Leoh developed a deeper understanding of water hyacinth when he left his hometown to study in a big city. There, the awareness of water hyacinth as an invasive species was more widely acknowledged. Occasionally, environmental clubs at Leoh’s university would discuss the invasion of water hyacinth and its inconveniences to waterway transportation. 

One of Leoh’s most memorable encounters with water hyacinth was witnessing a boat stuck in a small section of river due to the dense growth of this plant.  “The sight of water hyacinth covering the river’s surface was no longer as pleasant as it had seemed in my childhood,” said Leoh. “After that incident, I read more about water hyacinth’s impact on the environment and ecosystem and how it often obstructs river traffic. Some people even told me that, in sections of the river abundant with water hyacinth, fish populations appear to significantly decrease.” 

Leoh mentions that it’s not uncommon for people to mistake an invasive plant as a native species, like water hyacinth is misunderstood in Vietnam. “With not enough educational to point out the origins and effects on native ecosystems, this is also true for some invasive species in Canada.” 
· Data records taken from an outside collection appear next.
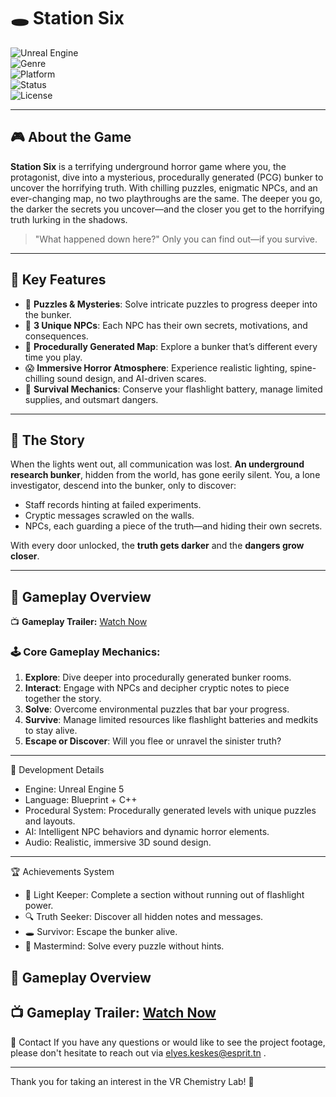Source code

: # 🕳️ Station Six
![Unreal Engine](https://img.shields.io/badge/Engine-Unreal%20Engine%205-blue?style=for-the-badge&logo=unrealengine&logoColor=white)  
![Genre](https://img.shields.io/badge/Genre-Horror%2C%20Survival-red?style=for-the-badge)  
![Platform](https://img.shields.io/badge/Platform-PC-lightgrey?style=for-the-badge)  
![Status](https://img.shields.io/badge/Status-In%20Development-yellow?style=for-the-badge)  
![License](https://img.shields.io/badge/License-MIT-green?style=for-the-badge)  

---

## 🎮 About the Game  

**Station Six** is a terrifying underground horror game where you, the protagonist, dive into a mysterious, procedurally generated (PCG) bunker to uncover the horrifying truth. With chilling puzzles, enigmatic NPCs, and an ever-changing map, no two playthroughs are the same. The deeper you go, the darker the secrets you uncover—and the closer you get to the horrifying truth lurking in the shadows.  

> "What happened down here?" Only you can find out—if you survive.  

---

## 🌟 Key Features  

- 🧩 **Puzzles & Mysteries**: Solve intricate puzzles to progress deeper into the bunker.  
- 🤖 **3 Unique NPCs**: Each NPC has their own secrets, motivations, and consequences.  
- 🌌 **Procedurally Generated Map**: Explore a bunker that’s different every time you play.  
- 😱 **Immersive Horror Atmosphere**: Experience realistic lighting, spine-chilling sound design, and AI-driven scares.  
- 🔦 **Survival Mechanics**: Conserve your flashlight battery, manage limited supplies, and outsmart dangers.  

---

## 📜 The Story  

When the lights went out, all communication was lost. **An underground research bunker**, hidden from the world, has gone eerily silent. You, a lone investigator, descend into the bunker, only to discover:  
- Staff records hinting at failed experiments.  
- Cryptic messages scrawled on the walls.  
- NPCs, each guarding a piece of the truth—and hiding their own secrets.  

With every door unlocked, the **truth gets darker** and the **dangers grow closer**.  

---

## 🎥 Gameplay Overview  

📺 **Gameplay Trailer:** [Watch Now](https://esprittncom-my.sharepoint.com/:v:/g/personal/elyes_keskes_esprit_tn/ET3gRoinD1FDsec731dTovQB7KOE6FdZ0VUxYDAATKxn6w?nav=eyJyZWZlcnJhbEluZm8iOnsicmVmZXJyYWxBcHAiOiJPbmVEcml2ZUZvckJ1c2luZXNzIiwicmVmZXJyYWxBcHBQbGF0Zm9ybSI6IldlYiIsInJlZmVycmFsTW9kZSI6InZpZXciLCJyZWZlcnJhbFZpZXciOiJNeUZpbGVzTGlua0NvcHkifX0&e=2O2yln)  

### 🕹️ Core Gameplay Mechanics:  
1. **Explore**: Dive deeper into procedurally generated bunker rooms.  
2. **Interact**: Engage with NPCs and decipher cryptic notes to piece together the story.  
3. **Solve**: Overcome environmental puzzles that bar your progress.  
4. **Survive**: Manage limited resources like flashlight batteries and medkits to stay alive.  
5. **Escape or Discover**: Will you flee or unravel the sinister truth?  

---
🧩 Development Details
- Engine: Unreal Engine 5
- Language: Blueprint + C++
- Procedural System: Procedurally generated levels with unique puzzles and layouts.
- AI: Intelligent NPC behaviors and dynamic horror elements.
- Audio: Realistic, immersive 3D sound design.
---
🏆 Achievements System

- 🔦 Light Keeper: Complete a section without running out of flashlight power.
- 🔍 Truth Seeker: Discover all hidden notes and messages.
- 🕳️ Survivor: Escape the bunker alive.
- 🧩 Mastermind: Solve every puzzle without hints.

## 🎥 Gameplay Overview  

📺 **Gameplay Trailer:** [Watch Now]([https://esprittncom-my.sharepoint.com/:v:/g/personal/elyes_keskes_esprit_tn/ET3gRoinD1FDsec731dTovQB7KOE6FdZ0VUxYDAATKxn6w?nav=eyJyZWZlcnJhbEluZm8iOnsicmVmZXJyYWxBcHAiOiJPbmVEcml2ZUZvckJ1c2luZXNzIiwicmVmZXJyYWxBcHBQbGF0Zm9ybSI6IldlYiIsInJlZmVycmFsTW9kZSI6InZpZXciLCJyZWZlcnJhbFZpZXciOiJNeUZpbGVzTGlua0NvcHkifX0&e=2O2yln](https://esprittncom-my.sharepoint.com/:v:/g/personal/fadhel_essid_esprit_tn/EUASduqTcCpOldfSkNTjoyMBHNgP_BkP_LxYZ3RxXbsZSA?nav=eyJyZWZlcnJhbEluZm8iOnsicmVmZXJyYWxBcHAiOiJTdHJlYW1XZWJBcHAiLCJyZWZlcnJhbFZpZXciOiJTaGFyZURpYWxvZy1MaW5rIiwicmVmZXJyYWxBcHBQbGF0Zm9ybSI6IldlYiIsInJlZmVycmFsTW9kZSI6InZpZXcifX0%3D&e=EgvRzg))  
---
📩 Contact
If you have any questions or would like to see the project footage, please don't hesitate to reach out via elyes.keskes@esprit.tn .

---
Thank you for taking an interest in the VR Chemistry Lab! 🌟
 After coming to Canada, Leoh encountered another invasive species he connected with. “My first experience with removing invasive species in Canada was in the summer of 2023. I joined an event organized by The Lower Mainland Green Team, aimed at clearing himalayan blackberry along White Rock beach. There were over 30 volunteers, and we struggled to clear this invasive plant. The results were gratifying, however, as we managed to remove enough to fill an entire container. That day showed me how Canadian environmental teams manage invasive species.” 

A family affair. Leoh, his fiancé (left) and aunt removing himalayan blackberry along White Rock beach in B.C. Credit: L. Tieu 

He has the following advice for those interested in getting involved in invasive species management or land stewardship: “Take action! Only through action or participation in environmental organizations can the management of invasive species be realized. Understanding these species is necessary but insufficient for improving invaded ecosystems.” 

Leoh has found some challenges regarding invasive species awareness and management. “Invasive plants are often little known, and their harmful effects on ecosystems are not widely acknowledged, as was the case for me 10 years ago. I had to independently research water hyacinth and its impacts, which was challenging due to the scarcity of scientific resources about it in Vietnam. This motivated me to participate in invasive species removal activities in Canada to learn how environmental organizations address the issue. Only through taking action can the problem become clearer.”  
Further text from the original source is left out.